Court Interpreting: A brief introduction

What are the qualities of a court interpreter?

The role of a court interpreter in a court case is hugely important. This is why many professional court interpreters take a test to become recognised as a Court Certified Interpreter. They enable their client to speak and answer the court’s questions but at the same time represent them to the rest of the people present in the court room. The interpreted testimony of a witness to is often a deciding factor in a trial and can consequently dictate its outcome. There are therefore three essential qualities that any court interpreter must have; accuracy, impartiality and experience.

  1. 1. Accuracy: the interpreter must interpret the words of his client as closely as possible, being careful to not omit off-hand comments or parts of the testimony itself. Additionally, the interpreter must convey the tone and register of his client as such features of speech are often used to evaluate the character of the person speaking.
  2. Impartiality: the role of a court interpreter is not the same as a lawyer and therefore they do not have the right to defend or advise the client in any way. In order to ensure this is the case, everything that is said by both the interpreter and client is noted in a transcript that can be examined later if necessary.
  3. Experience: court interpreting does not only require high levels of fluency and articulation in both languages but also experience in the legal field and the individual subject matter of each case. With his/her experience, the interpreter can therefore clarify  technical vocabulary that may impede the client’s understanding of the matter at hand and also interpret any specialised vocabulary used by their client to the other members of the court.
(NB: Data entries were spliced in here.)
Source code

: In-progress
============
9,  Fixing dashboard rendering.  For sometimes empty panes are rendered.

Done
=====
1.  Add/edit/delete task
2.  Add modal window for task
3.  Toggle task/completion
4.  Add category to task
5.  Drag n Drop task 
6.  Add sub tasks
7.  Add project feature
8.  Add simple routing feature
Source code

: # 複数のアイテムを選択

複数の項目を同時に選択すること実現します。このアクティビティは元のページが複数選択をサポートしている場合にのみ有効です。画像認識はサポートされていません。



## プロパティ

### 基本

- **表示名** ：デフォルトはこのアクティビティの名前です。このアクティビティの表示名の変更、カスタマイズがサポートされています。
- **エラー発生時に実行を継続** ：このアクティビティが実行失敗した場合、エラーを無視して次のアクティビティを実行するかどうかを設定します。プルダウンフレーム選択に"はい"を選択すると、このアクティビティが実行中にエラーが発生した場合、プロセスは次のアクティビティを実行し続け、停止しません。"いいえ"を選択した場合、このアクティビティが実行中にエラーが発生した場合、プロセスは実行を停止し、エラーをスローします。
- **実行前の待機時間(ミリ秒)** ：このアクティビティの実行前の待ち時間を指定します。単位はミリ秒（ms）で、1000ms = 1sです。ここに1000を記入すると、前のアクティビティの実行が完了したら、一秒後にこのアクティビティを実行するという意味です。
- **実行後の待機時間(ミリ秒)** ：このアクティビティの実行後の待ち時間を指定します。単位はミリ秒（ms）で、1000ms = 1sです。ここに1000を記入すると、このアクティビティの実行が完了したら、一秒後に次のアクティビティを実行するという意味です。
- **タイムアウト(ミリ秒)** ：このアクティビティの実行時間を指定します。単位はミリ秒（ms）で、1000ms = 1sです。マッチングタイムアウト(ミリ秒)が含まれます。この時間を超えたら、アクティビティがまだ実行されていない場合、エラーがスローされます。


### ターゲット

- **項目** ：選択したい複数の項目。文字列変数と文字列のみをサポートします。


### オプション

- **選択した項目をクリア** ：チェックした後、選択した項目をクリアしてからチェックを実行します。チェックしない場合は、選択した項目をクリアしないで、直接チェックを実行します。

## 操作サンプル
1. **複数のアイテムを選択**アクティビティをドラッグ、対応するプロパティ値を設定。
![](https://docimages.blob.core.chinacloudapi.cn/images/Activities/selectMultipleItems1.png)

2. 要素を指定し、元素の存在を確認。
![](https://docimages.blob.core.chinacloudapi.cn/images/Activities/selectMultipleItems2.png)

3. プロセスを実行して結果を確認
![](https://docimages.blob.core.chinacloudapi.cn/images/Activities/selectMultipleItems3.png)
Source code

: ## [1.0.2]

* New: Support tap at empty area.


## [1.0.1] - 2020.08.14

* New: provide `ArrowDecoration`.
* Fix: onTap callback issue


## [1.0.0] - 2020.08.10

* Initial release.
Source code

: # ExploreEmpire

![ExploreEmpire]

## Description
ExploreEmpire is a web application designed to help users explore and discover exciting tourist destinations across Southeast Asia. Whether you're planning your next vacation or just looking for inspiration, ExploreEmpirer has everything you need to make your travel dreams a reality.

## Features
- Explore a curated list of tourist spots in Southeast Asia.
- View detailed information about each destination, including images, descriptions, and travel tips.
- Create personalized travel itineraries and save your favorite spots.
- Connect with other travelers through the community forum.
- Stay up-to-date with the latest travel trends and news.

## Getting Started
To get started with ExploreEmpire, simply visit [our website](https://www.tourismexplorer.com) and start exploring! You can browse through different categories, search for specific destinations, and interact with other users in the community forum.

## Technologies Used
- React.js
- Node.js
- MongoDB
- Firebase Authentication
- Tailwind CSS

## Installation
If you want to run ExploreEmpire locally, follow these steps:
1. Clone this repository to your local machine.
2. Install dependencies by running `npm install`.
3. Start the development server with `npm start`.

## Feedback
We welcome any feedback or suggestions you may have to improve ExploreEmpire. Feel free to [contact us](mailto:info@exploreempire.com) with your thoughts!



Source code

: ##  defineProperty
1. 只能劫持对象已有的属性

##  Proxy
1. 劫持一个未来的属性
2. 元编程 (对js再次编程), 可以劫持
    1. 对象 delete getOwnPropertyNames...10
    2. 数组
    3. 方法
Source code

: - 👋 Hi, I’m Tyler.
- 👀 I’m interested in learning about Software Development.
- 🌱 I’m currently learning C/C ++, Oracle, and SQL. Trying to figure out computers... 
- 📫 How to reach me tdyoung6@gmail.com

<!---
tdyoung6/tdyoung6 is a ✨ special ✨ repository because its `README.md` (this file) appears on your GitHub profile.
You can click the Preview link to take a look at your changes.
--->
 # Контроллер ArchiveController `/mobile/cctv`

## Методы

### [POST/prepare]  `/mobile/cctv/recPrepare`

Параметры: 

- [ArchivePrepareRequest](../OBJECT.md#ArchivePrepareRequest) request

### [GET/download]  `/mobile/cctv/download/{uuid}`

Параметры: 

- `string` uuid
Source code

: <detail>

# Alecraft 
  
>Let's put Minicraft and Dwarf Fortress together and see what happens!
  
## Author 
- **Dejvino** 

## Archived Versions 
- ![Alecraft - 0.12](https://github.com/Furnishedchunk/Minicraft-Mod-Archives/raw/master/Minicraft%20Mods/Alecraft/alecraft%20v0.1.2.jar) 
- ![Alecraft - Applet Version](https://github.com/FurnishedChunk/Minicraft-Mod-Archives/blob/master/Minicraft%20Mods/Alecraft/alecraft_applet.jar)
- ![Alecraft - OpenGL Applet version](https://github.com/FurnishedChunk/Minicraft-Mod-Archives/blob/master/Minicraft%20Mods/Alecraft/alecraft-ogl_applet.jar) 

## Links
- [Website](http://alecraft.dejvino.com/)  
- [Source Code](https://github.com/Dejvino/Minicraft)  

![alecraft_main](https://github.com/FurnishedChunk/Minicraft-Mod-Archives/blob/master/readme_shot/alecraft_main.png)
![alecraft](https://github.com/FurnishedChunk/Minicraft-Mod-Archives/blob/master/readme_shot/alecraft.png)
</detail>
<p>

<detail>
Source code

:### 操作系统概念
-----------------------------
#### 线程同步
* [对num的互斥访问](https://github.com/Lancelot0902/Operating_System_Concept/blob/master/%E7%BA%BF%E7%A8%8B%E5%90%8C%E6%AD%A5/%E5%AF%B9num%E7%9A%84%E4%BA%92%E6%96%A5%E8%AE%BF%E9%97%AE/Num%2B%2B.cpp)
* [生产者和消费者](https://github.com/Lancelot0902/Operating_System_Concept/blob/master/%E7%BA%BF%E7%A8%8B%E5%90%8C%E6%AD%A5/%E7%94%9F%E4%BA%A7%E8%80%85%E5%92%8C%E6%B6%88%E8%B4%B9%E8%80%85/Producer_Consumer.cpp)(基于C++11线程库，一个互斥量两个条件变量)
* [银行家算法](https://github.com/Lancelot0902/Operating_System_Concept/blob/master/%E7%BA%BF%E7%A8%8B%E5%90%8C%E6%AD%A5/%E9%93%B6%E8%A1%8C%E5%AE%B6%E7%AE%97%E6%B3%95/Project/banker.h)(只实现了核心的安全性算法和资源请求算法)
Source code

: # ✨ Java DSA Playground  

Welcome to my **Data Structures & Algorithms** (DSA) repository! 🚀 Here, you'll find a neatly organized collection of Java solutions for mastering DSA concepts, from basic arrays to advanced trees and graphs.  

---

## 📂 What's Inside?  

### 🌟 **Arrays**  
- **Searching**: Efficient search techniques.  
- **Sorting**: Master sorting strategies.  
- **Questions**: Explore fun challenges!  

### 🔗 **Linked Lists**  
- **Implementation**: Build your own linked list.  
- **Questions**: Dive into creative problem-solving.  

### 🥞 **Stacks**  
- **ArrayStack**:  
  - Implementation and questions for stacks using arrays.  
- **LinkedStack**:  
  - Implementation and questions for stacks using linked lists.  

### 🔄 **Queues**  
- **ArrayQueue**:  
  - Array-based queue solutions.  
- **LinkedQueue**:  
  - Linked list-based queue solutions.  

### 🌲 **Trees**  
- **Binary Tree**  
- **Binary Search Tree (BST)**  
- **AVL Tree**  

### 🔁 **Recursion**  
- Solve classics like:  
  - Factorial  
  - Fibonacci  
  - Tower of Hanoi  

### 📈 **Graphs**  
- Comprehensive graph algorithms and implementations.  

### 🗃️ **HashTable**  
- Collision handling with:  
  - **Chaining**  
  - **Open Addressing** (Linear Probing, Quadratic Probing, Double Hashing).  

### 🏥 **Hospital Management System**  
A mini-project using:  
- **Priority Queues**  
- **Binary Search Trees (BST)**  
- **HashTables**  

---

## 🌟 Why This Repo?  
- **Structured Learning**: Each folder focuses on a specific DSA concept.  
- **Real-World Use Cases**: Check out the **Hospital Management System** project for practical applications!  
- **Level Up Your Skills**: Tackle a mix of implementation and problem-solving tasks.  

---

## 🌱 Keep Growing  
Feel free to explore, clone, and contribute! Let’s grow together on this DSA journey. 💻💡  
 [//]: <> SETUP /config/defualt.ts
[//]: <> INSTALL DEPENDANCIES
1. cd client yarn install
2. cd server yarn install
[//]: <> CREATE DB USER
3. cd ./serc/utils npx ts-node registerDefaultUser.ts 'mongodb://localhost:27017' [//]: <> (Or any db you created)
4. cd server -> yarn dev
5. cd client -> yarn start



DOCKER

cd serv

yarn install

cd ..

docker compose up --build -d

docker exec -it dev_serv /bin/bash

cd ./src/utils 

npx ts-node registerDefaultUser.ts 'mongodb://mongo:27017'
How does court interpretation work?

There are two ways in which a court interpreter may work, either via consecutive interpreting (which is used most commonly) or simultaneous interpreting (which is used in a significantly small amount if cases). Consecutive interpreting involves interpreting a complete thought expressed by the speaker, whereas simultaneous interpreting runs along-side the original speech and is often transmitted to the listeners via headphones. Especially in the case of simultaneous interpreting, the work load is shared by a team of interpreters, owing to the demanding and intense nature of their work. In many high-profile cases, a check interpreter may also be used, to aid and verify the work of the main interpreter.

Different types of court

During their career a court interpreter will work in a number of different courts. The function of each of these courts is different as they deal with cases that involve both civil and criminal law, and are of varying levels of gravity.

The County Court: this can also be called the Small Claims Court and usually deals with civil cases such as breach of contract or personal injury.

The Magistrates Court: this is where the vast majority of criminal cases are heard and resolved.

The Crown Court: cases that are seen as too serious for the Magistrates courts are sent here and are tried in front of a jury.

The High Court of Justice: this is based at the Royal Courts of Justice on the Strand in London and is where the most high-profile criminal cases are heard.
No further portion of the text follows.